*** Begin section ***

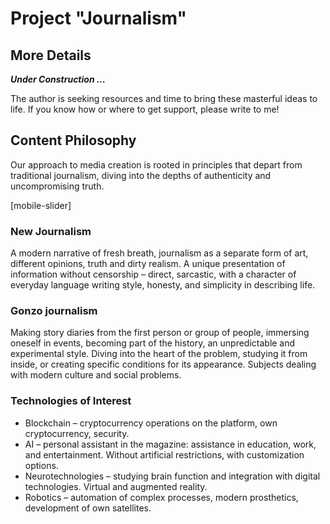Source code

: # Project "Journalism"

## More Details

***Under Construction …***

The author is seeking resources and time to bring these masterful ideas to life. If you know how or where to get support, please write to me!

## Content Philosophy

Our approach to media creation is rooted in principles that depart from traditional journalism, diving into the depths of authenticity and uncompromising truth.

[mobile-slider]

### New Journalism

A modern narrative of fresh breath, journalism as a separate form of art, different opinions, truth and dirty realism. A unique presentation of information without censorship – direct, sarcastic, with a character of everyday language writing style, honesty, and simplicity in describing life.

### Gonzo journalism

Making story diaries from the first person or group of people, immersing oneself in events, becoming part of the history, an unpredictable and experimental style. Diving into the heart of the problem, studying it from inside, or creating specific conditions for its appearance. Subjects dealing with modern culture and social problems.

### Technologies of Interest

- Blockchain – cryptocurrency operations on the platform, own cryptocurrency, security.
- AI – personal assistant in the magazine: assistance in education, work, and entertainment. Without artificial restrictions, with customization options.
- Neurotechnologies – studying brain function and integration with digital technologies. Virtual and augmented reality.
- Robotics – automation of complex processes, modern prosthetics, development of own satellites.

*** End section ***

*Exercise prompt*. Whenever a line above contains "studying", copy that line.

*Output of the task*.
Making story diaries from the first person or group of people, immersing oneself in events, becoming part of the history, an unpredictable and experimental style. Diving into the heart of the problem, studying it from inside, or creating specific conditions for its appearance. Subjects dealing with modern culture and social problems.
- Neurotechnologies – studying brain function and integration with digital technologies. Virtual and augmented reality.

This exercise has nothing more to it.